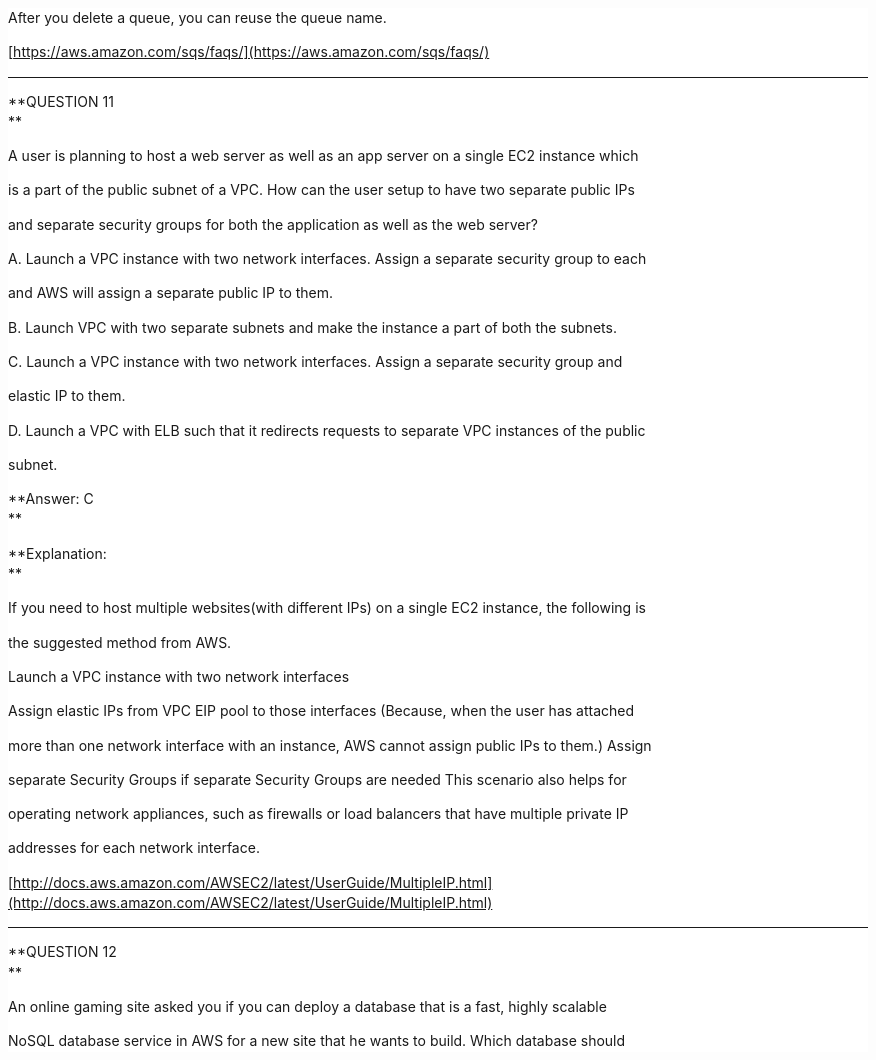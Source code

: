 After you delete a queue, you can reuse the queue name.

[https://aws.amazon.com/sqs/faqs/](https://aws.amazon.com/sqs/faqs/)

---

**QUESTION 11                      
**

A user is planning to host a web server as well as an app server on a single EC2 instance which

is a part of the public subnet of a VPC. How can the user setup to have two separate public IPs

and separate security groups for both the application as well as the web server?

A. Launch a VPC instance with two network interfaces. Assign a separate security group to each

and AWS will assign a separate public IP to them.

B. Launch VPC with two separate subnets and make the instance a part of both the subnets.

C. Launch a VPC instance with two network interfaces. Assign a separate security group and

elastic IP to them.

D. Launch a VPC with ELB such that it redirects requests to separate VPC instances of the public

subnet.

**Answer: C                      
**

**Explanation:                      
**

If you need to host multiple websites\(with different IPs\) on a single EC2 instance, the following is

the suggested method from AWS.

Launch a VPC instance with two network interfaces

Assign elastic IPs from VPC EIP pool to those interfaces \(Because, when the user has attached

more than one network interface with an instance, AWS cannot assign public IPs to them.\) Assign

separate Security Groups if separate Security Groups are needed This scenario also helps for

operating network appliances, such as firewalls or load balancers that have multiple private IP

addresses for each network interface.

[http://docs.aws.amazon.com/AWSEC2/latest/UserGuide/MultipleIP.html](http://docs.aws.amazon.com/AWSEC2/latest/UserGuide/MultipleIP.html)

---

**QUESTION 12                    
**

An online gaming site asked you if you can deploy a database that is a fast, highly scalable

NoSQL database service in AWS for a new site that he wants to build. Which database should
==
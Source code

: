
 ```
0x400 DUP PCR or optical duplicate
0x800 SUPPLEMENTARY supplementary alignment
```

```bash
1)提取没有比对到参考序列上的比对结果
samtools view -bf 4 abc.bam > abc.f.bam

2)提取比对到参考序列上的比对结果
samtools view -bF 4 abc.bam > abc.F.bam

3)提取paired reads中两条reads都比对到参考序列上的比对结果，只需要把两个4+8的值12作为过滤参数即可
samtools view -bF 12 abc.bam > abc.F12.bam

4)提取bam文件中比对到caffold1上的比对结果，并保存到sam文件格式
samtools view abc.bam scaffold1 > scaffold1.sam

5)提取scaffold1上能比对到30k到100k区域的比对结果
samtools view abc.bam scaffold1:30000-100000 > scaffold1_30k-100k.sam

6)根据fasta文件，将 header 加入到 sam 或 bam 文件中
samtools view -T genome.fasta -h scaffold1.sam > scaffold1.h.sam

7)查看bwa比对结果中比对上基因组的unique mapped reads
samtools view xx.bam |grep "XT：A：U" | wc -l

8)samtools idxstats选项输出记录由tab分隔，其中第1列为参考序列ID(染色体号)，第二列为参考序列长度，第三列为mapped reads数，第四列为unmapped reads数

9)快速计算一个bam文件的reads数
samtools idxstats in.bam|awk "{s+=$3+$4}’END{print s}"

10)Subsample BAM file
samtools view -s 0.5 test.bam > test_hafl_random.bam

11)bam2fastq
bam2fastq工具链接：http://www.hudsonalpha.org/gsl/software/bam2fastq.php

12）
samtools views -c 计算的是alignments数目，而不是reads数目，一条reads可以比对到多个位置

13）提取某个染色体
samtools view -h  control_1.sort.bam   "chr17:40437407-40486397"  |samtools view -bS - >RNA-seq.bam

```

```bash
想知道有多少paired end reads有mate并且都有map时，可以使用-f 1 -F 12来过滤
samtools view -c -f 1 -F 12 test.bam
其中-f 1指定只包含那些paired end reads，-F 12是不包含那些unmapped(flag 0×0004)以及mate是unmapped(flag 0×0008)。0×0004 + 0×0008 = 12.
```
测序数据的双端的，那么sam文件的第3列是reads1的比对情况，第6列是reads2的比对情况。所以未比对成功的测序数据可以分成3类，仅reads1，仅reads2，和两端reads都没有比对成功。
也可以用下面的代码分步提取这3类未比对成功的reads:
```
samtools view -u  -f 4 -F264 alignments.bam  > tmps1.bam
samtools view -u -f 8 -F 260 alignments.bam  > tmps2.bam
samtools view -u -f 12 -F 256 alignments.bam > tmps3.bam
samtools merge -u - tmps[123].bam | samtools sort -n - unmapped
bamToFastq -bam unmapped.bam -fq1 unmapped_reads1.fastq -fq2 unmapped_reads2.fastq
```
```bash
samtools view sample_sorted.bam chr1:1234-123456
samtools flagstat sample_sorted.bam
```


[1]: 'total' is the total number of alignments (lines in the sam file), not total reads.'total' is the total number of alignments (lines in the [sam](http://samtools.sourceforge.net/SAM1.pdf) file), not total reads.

*TASK ITEM*.
Retype only this portion of the data above: the line containing "elastic IP to them.", the line containing "Assign elastic IPs", and all lines between them, exactly.

*SOLUTION TO THIS TASK*.
elastic IP to them.

D. Launch a VPC with ELB such that it redirects requests to separate VPC instances of the public

subnet.

**Answer: C                      
**

**Explanation:                      
**

If you need to host multiple websites\(with different IPs\) on a single EC2 instance, the following is

the suggested method from AWS.

Launch a VPC instance with two network interfaces

Assign elastic IPs from VPC EIP pool to those interfaces \(Because, when the user has attached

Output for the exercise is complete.